If I run it against the matcher, it returns nothing (while again it does work in English):

nlp = spacy.load("nl")
matcher = Matcher(nlp.vocab)

pattern = [{"LEMMA": "kijk"}]
matcher.add("KIJK", None, pattern)

doc = nlp("Ik kijk uit naar je reactie")

matches = matcher(doc)
for match_id, start, end in matches:
    string_id = nlp.vocab.strings[match_id] 
    span = doc[start:end]  
    print(match_id, string_id, start, end, span.text)

# Returns nothing

# Adjusted to English in does work and returns:
# 16028893611387356987 KIJK 2 3 looking

So I'm a bit lost haha. Is the Dutch language supported for this?
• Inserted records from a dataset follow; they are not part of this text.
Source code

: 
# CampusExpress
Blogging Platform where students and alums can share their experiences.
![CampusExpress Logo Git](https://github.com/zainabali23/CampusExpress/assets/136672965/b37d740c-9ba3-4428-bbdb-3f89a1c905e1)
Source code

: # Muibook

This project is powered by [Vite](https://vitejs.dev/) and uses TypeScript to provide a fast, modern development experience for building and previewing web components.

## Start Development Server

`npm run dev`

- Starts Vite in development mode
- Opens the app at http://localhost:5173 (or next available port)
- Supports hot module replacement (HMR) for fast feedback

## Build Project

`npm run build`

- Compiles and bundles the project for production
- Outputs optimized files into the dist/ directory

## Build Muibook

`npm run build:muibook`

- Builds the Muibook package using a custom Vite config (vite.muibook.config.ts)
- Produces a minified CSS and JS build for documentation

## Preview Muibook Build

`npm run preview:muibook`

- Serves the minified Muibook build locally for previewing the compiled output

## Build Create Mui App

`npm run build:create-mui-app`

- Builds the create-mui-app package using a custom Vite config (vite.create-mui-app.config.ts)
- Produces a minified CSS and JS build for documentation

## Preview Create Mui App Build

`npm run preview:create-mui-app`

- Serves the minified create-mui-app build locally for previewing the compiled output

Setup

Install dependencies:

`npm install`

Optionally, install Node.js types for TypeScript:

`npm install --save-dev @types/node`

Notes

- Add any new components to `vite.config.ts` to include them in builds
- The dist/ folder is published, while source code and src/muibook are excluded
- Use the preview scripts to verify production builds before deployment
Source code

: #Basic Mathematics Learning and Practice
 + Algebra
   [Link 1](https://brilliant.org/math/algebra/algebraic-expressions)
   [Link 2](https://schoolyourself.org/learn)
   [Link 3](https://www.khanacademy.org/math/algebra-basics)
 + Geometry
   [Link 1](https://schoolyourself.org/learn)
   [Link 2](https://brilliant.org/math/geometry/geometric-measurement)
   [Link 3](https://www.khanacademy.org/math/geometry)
I'm also looking for some best practices in regards to training a single model vs multiple models. For instance, if I want a label VISUAL and AUDITORY entities (e.g. "I'm seeing" and "I'm hearing") and the training data is the same what are the pros and cons of using one model versus two separate models.

Thanks!

Hi! So if I read this correctly, the problem you're seeing is that a pattern isn't being picked up in Prodigy, even though the lemma matches the token's lemma when you process the same text directly in spaCy? Under the hood, Prodigy calls into spaCy's Matcher, so if spaCy produces a match, Prodigy should definitely detect the same match.

When you processed the text in Python, did you use the same model (nl_core_news_md) and the same spaCy version? It looks like you're calling nlp = spacy.load("nl"), which is typically the shortcut for the _sm model, so the model you're using here might be different? Also, in your Dutch matcher example, you're using [{"LEMMA": "kijk"}] – shouldn't that be [{"LEMMA": "kijken"}]? At least, that's the lemma produced by the lemmatizer for that sentence. So it makes sense that a pattern with kijk doesn't match.

The Dutch lemmatization is based on the part-of-speech tags and lookup tables, so depending on the model version and the text, you may see different results. So it can also happen that the model gets something wrong and produces an incorrect tag or lemma. But in that case, you should see that when you inspect token.lemma_.